@ Burrito_X & MasterDinadan
How more population means more gold? It's pretty simple, and has very little to do with specialists: more population equals more workable tiles. Those farms will net you more citizens to work over other production&wealth tiles, such as mines and water. More wealth tiles worked (such as coasts) is pretty straightforward, but more production aswell means faster building of wealth increasing structures (markets etc), which, in turn, will net a big income increase much earlier than the AI.
The AI shortcoming in this department is, as far as I can see, that it somewhat takes into account the new balance, yes, but doesn't consider this exponential gain at all. It just choses the improvement that best fulfills its IMMEDIATE need. AKA, if it needs money, it will build the trading post that will net it those couple gold coins per turn right now, not the farm that would represent 10 times the gold gain thanks to this domino effect, but in 100 turns.
The issue with happiness isn't an issue at all: if you are expanding, actually mostly ignoring happiness is one of the easiest ways to rushwin the game through conquest even in vanilla. The faster rate at which your population increase, and as such your production, makes it even easier since you'll crunch out settlers first and military units then much faster, to grab those new luxuries that will keep happiness still somewhat under control (not to mention how it's already the best idea to just RAZE & RESETTLE the conquered cities in vanilla, with boosted farms it gets 10 times better).
For more conservative games, such as when you want a culture win, it's still pretty easy to keep happiness under control even with higher population: you have more gold and production; with those you can buy - or build - happiness wonders and buildings faster, you can buy tiles towards that luxury faster, or even just buy it from an AI civilization.

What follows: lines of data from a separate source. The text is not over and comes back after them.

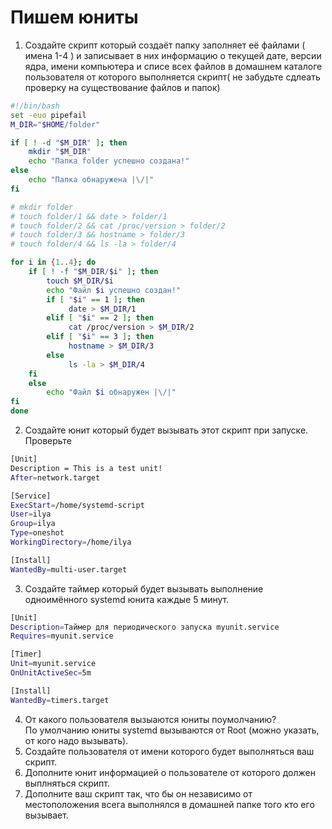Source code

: # Пишем юниты

1. Создайте скрипт который создаёт папку заполняет её файлами ( имена 1-4 ) и записывает в них информацию
о текущей дате, версии ядра, имени компьютера и списе всех файлов в домашнем каталоге пользователя от которого выполняется скрипт( не забудьте сдлеать проверку на существование файлов и папок)<br />
```sh
#!/bin/bash
set -euo pipefail
M_DIR="$HOME/folder"

if [ ! -d "$M_DIR" ]; then
    mkdir "$M_DIR"
    echo "Папка folder успешно создана!"
else
    echo "Папка обнаружена |\/|"
fi

# mkdir folder
# touch folder/1 && date > folder/1
# touch folder/2 && cat /proc/version > folder/2
# touch folder/3 && hostname > folder/3
# touch folder/4 && ls -la > folder/4

for i in {1..4}; do
    if [ ! -f "$M_DIR/$i" ]; then
        touch $M_DIR/$i
        echo "Файл $i успешно создан!"
        if [ "$i" == 1 ]; then
             date > $M_DIR/1
        elif [ "$i" == 2 ]; then
             cat /proc/version > $M_DIR/2
        elif [ "$i" == 3 ]; then
             hostname > $M_DIR/3
        else
             ls -la > $M_DIR/4
    fi
    else
        echo "Файл $i обнаружен |\/|"
fi
done 
```
2. Создайте юнит который будет вызывать этот скрипт при запуске. Проверьте<br />
```sh
[Unit]
Description = This is a test unit!
After=network.target

[Service]
ExecStart=/home/systemd-script
User=ilya
Group=ilya
Type=oneshot
WorkingDirectory=/home/ilya

[Install]
WantedBy=multi-user.target
```
3. Создайте таймер который будет вызывать выполнение одноимённого systemd юнита каждые 5 минут.<br />
```sh
[Unit]
Description=Таймер для периодического запуска myunit.service
Requires=myunit.service

[Timer]
Unit=myunit.service
OnUnitActiveSec=5m

[Install]
WantedBy=timers.target
```
4. От какого пользователя вызыаются юниты поумолчанию?<br />
По умолчанию юниты systemd вызываются от Root (можно указать, от кого надо вызывать).<br />
5. Создайте пользователя от имени которого будет выполняться ваш скрипт.<br />
6. Дополните юнит информацией о пользователе от которого должен выплняться скрипт.<br />
7. Дополните ваш скрипт так, что бы он независимо от местоположения всега выполнялся в домашней папке того кто его вызывает.<br />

As you pointed out, even in vanilla at mid difficulty levels you tend to gain a huge advantage over the AI since the middle ages: it's for these very same reasons (not a coincidence that the gap becomes so evident right after the first techs which boost farms and production). By making food and production tiles more valuable in the long run, the issue gets worse since the AI isn't capable of planning ahead taking "the long run" into account. As long as you can keep 'em at bay in the first stages of the game (not difficult thanks to the 1 unit per tile mechanic and the suicidal behaviour the AI loves to keep), that's it, you've won. There's not even any real reason to expand once you have some cities and some chokepoints to control: you can just defend for a while, and then conquer everything without any effort a bit later when you'll be an era ahead of everyone else.
Right now I'm back after a game played this time with a setup similar to yours, Burrito_X: Valkyronn's Economy mod, the freshwater farm balance mod, the Great Persons balance mod (that one is just perfect, it makes 'em useful while they still are too rare to really affect too heavily the wide balance), and a single small modification by me that just gives +1 to mines after Dynamite, so that they can compete with lumbermills. Main difference is, this time I left out both the modded buildings and wonders.
The issue is still there, not as big, but still there.
I guess I'll try a different approach: leave the improvements as they are, and boost only the resources. Wheat, animals, strategic resources etc. At least on those the AI will always build the right improvement as I would do. Only obvious shortcoming of that approach is, though, that luck becomes much more important and starting points would become more of a win or lose scenario: you get the wheat, you've won, you don't, you're in for a world of hurt >_<
P.S. BTW, MasterDinadan, if you can tell me where I would have said that "the mod is broken" I would be sincerely grateful. I love science fiction.